You should be familiar with the following Stash concepts:
To keep everything isolated, we are going to use a separate namespace called demo throughout this tutorial.
$ kubectl create ns demo
namespace/demo created
Note: YAML files used in this tutorial are stored in docs/examples/guides/latest/volumes directory of stashed/docs repository.
Verify necessary Function and Task:
Stash uses a Function-Task model to backup stand-alone volume. When you install Stash, it automatically creates the necessary Function and Task to backup a stand-alone volume.
Let’s verify that Stash has created the necessary Function to backup/restore PVC by the following command,
$ kubectl get function
NAME            AGE
pvc-backup      117m
pvc-restore     117m
update-status   117m
Also, verify that the necessary Task has been created,
$ kubectl get task
NAME          AGE
pvc-backup    118m
pvc-restore   118m
At first, let’s prepare our desired PVC. Here, we are going to create a PersistentVolume (PV) that will use an NFS server as storage. Then, we are going to create a PVC that will bind with the PV. Then, we are going to mount this PVC in two different pods. Each pod will generate a sample file into the PVC.
Create PersistentVolume:
We have deployed an NFS server in storage namespace and it is accessible through a Service named nfs-service. Now, we are going to create a PV that uses the NFS server as storage.
Below is the YAML of the PV that we are going to create,
apiVersion: v1
kind: PersistentVolume
metadata:
  name: nfs-pv
  labels:
    app: nfs-demo
spec:
  capacity:
    storage: 1Gi
  accessModes:
  - ReadWriteMany
  nfs:
    server: "nfs-service.storage.svc.cluster.local"
    path: "/"
Notice the metadata.labels section. Here, we have added app: nfs-demo label. We are going to use this label as selector in PVC so that the PVC binds with this PV.
Let’s create the PV we have shown above,
$ kubectl apply -f ./docs/examples/guides/latest/volumes/pv.yaml
persistentvolume/nfs-pv created
Create PersistentVolumeClaim:
Now, create a PVC to bind with the PV we have just created. Below, is the YAML of the PVC that we are going to create,
apiVersion: v1
kind: PersistentVolumeClaim
metadata:
  name: nfs-pvc
  namespace: demo
spec:
  accessModes:
  - ReadWriteMany
  storageClassName: ""
  resources:
    requests:
      storage: 1Gi
  selector:
    matchLabels:
      app: nfs-demo
Notice the spec.accessModes section. We are using ReadWriteMany access mode so that multiple pods can use this PVC simultaneously. Without this access mode, Stash will fail to backup the volume if any other pod mount it during backup.
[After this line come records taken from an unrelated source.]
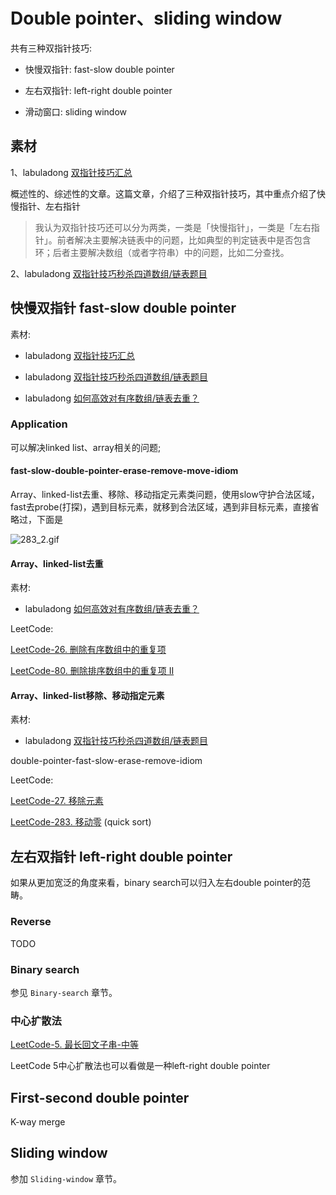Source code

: # Double pointer、sliding window

共有三种双指针技巧:

- 快慢双指针: fast-slow double pointer

- 左右双指针: left-right double pointer 

- 滑动窗口: sliding window



## 素材

1、labuladong [双指针技巧汇总](https://mp.weixin.qq.com/s/yLc7-CZdti8gEMGWhd0JTg)

概述性的、综述性的文章。这篇文章，介绍了三种双指针技巧，其中重点介绍了快慢指针、左右指针

> 我认为双指针技巧还可以分为两类，一类是「快慢指针」，一类是「左右指针」。前者解决主要解决链表中的问题，比如典型的判定链表中是否包含环；后者主要解决数组（或者字符串）中的问题，比如二分查找。

2、labuladong [双指针技巧秒杀四道数组/链表题目](https://mp.weixin.qq.com/s/55UPwGL0-Vgdh8wUEPXpMQ) 



## 快慢双指针 fast-slow double pointer

素材: 

- labuladong [双指针技巧汇总](https://mp.weixin.qq.com/s/yLc7-CZdti8gEMGWhd0JTg) 

- labuladong  [双指针技巧秒杀四道数组/链表题目](https://mp.weixin.qq.com/s/55UPwGL0-Vgdh8wUEPXpMQ) 
- labuladong [如何高效对有序数组/链表去重？](https://mp.weixin.qq.com/s/6Eb7gKqNqXH9B0hSZvMs5A) 



### Application

可以解决linked list、array相关的问题;

#### fast-slow-double-pointer-erase-remove-move-idiom

Array、linked-list去重、移除、移动指定元素类问题，使用slow守护合法区域，fast去probe(打探)，遇到目标元素，就移到合法区域，遇到非目标元素，直接省略过，下面是



![283_2.gif](https://pic.leetcode-cn.com/36d1ac5d689101cbf9947465e94753c626eab7fcb736ae2175f5d87ebc85fdf0-283_2.gif)

#### Array、linked-list去重

素材: 

- labuladong [如何高效对有序数组/链表去重？](https://mp.weixin.qq.com/s/6Eb7gKqNqXH9B0hSZvMs5A) 

LeetCode: 

[LeetCode-26. 删除有序数组中的重复项](https://leetcode.cn/problems/remove-duplicates-from-sorted-array/) 

[LeetCode-80. 删除排序数组中的重复项 II](https://leetcode.cn/problems/remove-duplicates-from-sorted-array-ii/) 



#### Array、linked-list移除、移动指定元素

素材:

- labuladong  [双指针技巧秒杀四道数组/链表题目](https://mp.weixin.qq.com/s/55UPwGL0-Vgdh8wUEPXpMQ) 

double-pointer-fast-slow-erase-remove-idiom

LeetCode: 

[LeetCode-27. 移除元素](https://leetcode.cn/problems/remove-element/) 

[LeetCode-283. 移动零](https://leetcode.cn/problems/move-zeroes/)  (quick sort)



## 左右双指针 left-right double pointer 

如果从更加宽泛的角度来看，binary search可以归入左右double pointer的范畴。



### Reverse

TODO



### Binary search

参见 `Binary-search` 章节。

### 中心扩散法

[LeetCode-5. 最长回文子串-中等](https://leetcode.cn/problems/longest-palindromic-substring/) 

LeetCode 5中心扩散法也可以看做是一种left-right double pointer

## First-second double pointer

K-way merge



## Sliding window

参加 `Sliding-window` 章节。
Also, notice the spec.selector section. We have specified app: nfs-demo labels as a selector so that it binds with the PV that we have created earlier.
Let’s create the PVC we have shown above,
$ kubectl apply -f ./docs/examples/guides/latest/volumes/pvc.yaml
persistentvolumeclaim/nfs-pvc created
Verify that the PVC has bounded with our desired PV,
$ kubectl get pvc -n demo nfs-pvc
NAME      STATUS   VOLUME   CAPACITY   ACCESS MODES   STORAGECLASS   AGE
nfs-pvc   Bound    nfs-pv   1Gi        RWX                           32s
Here, we can see that the PVC nfs-pvc has been bounded with PV nfs-pv.
Deploy Workload:
Now, we are going to deploy two sample pods that mount the PVC we have just created. Each of the pods will generate a sample file named pod-1.conf and pod-2.conf respectively. We are going to backup these files using Stash.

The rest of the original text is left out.